Was it Job or Dean who howled famously in apparent agony and disbelief at the misfortune that had befallen him? Both men went through shock, anguish and fist-raising before coming to the overwhelming but reluctant conclusion that “the Lord gave and the Lord has taken away” (Job 1:21)—or, as Dean half-heartedly put it on Wednesday, “We are leaving one track, but we are going on another track that will take back America...”

Job, like Dean, was a successful, righteous man caught up in a divine joke. In Job’s case, God had abruptly taken his fortune, his family and his health. While Job’s friends insisted that he must have done something to anger the deity, the truth is that there was nothing. God was acting arbitrarily, for a few celestial pennies in a trivial bet with Satan.

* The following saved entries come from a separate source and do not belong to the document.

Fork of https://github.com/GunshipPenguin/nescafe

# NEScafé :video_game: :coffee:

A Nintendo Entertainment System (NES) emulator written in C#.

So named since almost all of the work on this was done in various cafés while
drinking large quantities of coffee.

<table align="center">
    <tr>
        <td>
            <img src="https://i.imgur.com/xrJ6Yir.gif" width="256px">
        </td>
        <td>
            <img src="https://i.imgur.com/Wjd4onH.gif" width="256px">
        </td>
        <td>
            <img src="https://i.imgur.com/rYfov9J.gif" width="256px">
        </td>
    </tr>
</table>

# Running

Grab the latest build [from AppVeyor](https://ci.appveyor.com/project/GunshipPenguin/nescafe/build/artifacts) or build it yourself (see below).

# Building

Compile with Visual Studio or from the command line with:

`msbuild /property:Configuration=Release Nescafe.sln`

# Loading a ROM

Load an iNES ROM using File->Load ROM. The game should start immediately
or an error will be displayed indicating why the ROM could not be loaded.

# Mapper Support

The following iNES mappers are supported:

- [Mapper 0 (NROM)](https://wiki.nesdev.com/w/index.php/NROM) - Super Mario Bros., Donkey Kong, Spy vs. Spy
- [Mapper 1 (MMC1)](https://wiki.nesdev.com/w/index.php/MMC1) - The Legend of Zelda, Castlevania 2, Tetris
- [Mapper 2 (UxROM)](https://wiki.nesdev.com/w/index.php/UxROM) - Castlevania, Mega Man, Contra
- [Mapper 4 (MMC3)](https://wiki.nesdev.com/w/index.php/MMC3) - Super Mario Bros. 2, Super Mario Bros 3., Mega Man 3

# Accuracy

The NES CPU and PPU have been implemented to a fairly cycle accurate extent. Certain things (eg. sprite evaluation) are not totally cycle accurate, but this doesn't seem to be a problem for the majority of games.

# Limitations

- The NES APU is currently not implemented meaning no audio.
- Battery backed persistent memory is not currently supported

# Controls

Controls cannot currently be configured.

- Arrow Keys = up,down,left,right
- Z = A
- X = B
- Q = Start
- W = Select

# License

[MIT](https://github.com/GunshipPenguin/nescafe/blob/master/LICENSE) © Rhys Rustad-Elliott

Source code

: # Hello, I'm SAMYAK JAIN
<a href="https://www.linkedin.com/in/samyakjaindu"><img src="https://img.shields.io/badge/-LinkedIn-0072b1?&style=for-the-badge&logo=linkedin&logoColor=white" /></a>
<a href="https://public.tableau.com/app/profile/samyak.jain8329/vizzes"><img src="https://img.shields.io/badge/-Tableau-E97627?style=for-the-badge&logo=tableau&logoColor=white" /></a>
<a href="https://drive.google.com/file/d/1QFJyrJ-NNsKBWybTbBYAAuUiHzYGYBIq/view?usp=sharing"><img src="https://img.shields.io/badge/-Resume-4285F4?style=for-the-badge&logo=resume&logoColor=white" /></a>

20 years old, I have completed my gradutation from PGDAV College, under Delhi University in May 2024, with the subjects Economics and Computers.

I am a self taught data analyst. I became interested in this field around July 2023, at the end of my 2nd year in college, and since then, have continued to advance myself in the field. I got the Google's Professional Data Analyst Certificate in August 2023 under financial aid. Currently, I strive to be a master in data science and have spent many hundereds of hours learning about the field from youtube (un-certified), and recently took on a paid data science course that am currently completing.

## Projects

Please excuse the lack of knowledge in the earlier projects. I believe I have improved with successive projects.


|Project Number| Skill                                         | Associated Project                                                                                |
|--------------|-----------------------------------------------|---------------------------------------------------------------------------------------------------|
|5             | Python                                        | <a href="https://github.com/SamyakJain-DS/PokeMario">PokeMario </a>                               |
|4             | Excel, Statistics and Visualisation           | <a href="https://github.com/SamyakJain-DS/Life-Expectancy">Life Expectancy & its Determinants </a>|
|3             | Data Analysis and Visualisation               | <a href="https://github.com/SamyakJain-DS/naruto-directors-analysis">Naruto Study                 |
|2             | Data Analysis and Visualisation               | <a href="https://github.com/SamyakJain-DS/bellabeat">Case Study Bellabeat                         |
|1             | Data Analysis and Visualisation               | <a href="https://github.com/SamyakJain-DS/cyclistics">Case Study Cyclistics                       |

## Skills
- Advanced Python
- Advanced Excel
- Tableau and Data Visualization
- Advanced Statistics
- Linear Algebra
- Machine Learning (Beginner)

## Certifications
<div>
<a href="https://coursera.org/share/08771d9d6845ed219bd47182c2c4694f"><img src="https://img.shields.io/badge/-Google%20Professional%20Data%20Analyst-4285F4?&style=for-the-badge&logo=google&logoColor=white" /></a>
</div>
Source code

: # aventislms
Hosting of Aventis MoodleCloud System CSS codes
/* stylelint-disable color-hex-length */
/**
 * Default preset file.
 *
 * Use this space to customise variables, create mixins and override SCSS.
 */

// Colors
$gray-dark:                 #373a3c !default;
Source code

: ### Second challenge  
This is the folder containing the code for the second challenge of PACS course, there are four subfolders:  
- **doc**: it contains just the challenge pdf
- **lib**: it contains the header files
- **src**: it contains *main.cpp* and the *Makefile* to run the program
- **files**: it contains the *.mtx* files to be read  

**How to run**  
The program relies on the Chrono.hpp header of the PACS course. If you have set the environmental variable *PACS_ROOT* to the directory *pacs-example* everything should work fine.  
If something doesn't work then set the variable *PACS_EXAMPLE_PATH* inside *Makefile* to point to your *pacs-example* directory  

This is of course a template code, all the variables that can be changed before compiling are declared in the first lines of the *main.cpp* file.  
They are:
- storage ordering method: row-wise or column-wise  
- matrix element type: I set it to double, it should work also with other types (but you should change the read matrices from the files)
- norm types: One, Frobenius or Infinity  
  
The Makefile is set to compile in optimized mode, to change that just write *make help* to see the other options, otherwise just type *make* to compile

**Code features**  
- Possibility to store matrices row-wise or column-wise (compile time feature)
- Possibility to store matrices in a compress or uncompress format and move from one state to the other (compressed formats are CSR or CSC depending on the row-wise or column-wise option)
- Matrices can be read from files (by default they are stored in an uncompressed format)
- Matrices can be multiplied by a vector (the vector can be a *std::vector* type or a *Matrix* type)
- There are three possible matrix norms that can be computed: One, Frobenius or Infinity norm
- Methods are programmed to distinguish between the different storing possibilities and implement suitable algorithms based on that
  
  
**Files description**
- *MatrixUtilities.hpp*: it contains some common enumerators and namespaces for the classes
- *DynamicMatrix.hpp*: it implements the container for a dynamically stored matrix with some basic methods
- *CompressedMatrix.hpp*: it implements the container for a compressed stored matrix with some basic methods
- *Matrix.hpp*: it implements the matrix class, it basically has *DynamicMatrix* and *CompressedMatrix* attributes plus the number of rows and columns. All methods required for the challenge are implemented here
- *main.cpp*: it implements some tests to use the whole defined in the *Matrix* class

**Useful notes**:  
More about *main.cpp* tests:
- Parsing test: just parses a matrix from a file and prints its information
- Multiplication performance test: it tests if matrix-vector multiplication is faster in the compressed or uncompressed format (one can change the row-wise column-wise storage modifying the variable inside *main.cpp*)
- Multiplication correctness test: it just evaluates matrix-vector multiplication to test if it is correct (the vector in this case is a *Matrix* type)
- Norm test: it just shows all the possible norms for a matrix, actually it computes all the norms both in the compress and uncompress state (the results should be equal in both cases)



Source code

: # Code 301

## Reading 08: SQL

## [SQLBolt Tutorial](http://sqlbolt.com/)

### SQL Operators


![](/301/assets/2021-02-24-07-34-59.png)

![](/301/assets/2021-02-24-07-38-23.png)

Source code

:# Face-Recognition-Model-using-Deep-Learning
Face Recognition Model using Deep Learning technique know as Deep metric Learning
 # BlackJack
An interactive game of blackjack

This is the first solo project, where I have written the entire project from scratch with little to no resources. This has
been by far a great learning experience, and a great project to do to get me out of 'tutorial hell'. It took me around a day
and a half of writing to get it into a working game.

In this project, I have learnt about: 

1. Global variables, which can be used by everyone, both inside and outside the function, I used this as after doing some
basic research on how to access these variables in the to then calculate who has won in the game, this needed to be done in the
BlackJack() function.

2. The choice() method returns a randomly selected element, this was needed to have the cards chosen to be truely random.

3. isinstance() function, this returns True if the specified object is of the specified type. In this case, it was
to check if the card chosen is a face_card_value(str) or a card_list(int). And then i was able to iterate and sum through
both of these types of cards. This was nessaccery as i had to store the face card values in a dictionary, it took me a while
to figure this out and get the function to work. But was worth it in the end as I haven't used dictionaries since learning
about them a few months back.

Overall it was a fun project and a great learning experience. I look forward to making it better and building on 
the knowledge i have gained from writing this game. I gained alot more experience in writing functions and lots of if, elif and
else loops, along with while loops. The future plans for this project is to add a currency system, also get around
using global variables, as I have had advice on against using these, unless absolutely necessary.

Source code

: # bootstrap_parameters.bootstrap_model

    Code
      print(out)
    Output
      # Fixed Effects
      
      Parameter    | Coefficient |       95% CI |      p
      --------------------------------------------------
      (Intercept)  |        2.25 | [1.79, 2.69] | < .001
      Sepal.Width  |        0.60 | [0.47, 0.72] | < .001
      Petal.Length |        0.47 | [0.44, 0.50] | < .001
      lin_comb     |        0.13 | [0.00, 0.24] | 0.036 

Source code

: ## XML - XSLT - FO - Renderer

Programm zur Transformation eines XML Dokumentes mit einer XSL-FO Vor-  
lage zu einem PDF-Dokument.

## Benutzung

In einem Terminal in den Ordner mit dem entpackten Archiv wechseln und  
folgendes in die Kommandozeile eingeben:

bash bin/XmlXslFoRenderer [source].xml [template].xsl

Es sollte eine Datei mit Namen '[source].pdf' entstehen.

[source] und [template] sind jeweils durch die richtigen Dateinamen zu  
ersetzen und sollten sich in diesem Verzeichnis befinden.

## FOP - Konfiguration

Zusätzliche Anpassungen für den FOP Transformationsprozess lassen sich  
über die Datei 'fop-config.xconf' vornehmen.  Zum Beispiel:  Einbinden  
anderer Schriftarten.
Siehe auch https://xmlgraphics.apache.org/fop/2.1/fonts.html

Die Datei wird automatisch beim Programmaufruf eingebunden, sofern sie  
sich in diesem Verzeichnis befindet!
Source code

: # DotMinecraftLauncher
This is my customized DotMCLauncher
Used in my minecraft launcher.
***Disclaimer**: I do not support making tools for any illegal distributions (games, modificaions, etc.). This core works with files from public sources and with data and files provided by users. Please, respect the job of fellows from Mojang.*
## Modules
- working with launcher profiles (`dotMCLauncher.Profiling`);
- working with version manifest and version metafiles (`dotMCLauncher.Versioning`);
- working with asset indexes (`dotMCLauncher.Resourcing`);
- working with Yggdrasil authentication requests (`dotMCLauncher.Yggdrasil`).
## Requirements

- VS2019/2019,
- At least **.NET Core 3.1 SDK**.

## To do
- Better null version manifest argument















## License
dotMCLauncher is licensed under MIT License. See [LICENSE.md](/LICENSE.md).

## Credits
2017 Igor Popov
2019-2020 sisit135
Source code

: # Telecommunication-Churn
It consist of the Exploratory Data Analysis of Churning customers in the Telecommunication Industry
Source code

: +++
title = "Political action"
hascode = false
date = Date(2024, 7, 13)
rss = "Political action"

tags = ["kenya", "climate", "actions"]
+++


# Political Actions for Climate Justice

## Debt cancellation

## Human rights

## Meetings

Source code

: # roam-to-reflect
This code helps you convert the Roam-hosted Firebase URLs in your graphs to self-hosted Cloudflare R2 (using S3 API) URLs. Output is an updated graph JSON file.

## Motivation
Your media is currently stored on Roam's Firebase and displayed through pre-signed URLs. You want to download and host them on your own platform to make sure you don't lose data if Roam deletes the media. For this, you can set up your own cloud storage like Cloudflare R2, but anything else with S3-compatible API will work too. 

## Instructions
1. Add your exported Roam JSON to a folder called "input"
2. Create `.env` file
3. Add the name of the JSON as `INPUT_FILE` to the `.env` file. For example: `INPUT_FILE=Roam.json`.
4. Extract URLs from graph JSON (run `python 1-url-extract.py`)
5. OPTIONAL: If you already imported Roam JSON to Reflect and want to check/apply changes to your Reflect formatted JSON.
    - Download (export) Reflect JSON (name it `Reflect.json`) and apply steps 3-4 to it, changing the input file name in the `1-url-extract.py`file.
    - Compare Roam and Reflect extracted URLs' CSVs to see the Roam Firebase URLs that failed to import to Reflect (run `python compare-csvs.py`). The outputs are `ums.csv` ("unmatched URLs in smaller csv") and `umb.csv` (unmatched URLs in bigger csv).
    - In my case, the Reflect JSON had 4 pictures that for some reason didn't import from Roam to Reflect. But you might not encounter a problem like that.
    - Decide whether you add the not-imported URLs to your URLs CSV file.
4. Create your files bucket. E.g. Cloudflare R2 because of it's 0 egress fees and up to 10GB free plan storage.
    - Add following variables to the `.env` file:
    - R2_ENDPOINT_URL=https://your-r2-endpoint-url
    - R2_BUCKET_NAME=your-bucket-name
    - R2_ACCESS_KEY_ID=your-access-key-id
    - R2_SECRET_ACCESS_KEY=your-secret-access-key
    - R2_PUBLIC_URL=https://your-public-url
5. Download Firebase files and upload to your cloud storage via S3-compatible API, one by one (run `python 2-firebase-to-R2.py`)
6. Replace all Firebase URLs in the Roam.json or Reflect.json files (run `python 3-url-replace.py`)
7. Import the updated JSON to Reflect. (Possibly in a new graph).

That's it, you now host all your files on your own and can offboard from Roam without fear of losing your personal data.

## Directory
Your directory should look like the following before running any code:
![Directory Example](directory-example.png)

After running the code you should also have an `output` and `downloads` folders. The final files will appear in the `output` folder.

Dean’s fate was similarly meaningless. There are no principles of politics to be deduced from his experience except that nothing is sure. Of course, political analysts and consultants will forever try to draw lessons from Dean’s campaign, warning future candidates not to be too angry, not to put all their eggs in the anti-war basket, not to be endorsed by the establishment too early, not to squander funds. But we should remember that these are the same analysts who just a few months ago anointed Dean the Democratic nominee, lauding his fiery rhetoric, his outsider status and his groundbreaking efforts at high-tech political mobilization. In the end, Dean’s flaws were as ineffable and varied as his virtues. Dean, like all good art, may ultimately have danced on the American stage for no real practical purpose at all.

As Dean suggested, there was a happy ending to the story of Job: His fortune and family was returned to him and he lived to the ripe old age of 140. But for Dean, who appropriately noticed that the resolution of Job’s story was inconsistent with reality, there will likely be no happy ending inserted. Rather, he will live out the version of the story that he claimed to prefer: Dean, like the old soldier that he is not, will simply fade away. Just as Job had expected to, Dean will march off “to the land of deepest night, of deep shadow and disorder, where even the light is like darkness” (Job 10: 21-22). In other words, he will return to Vermont and resume the mundane existence that had been so suddenly and deliberately interrupted by this mean cosmic joke.

Jorian P. Schutz ’05 is a social studies concentrator in Pforzheimer House.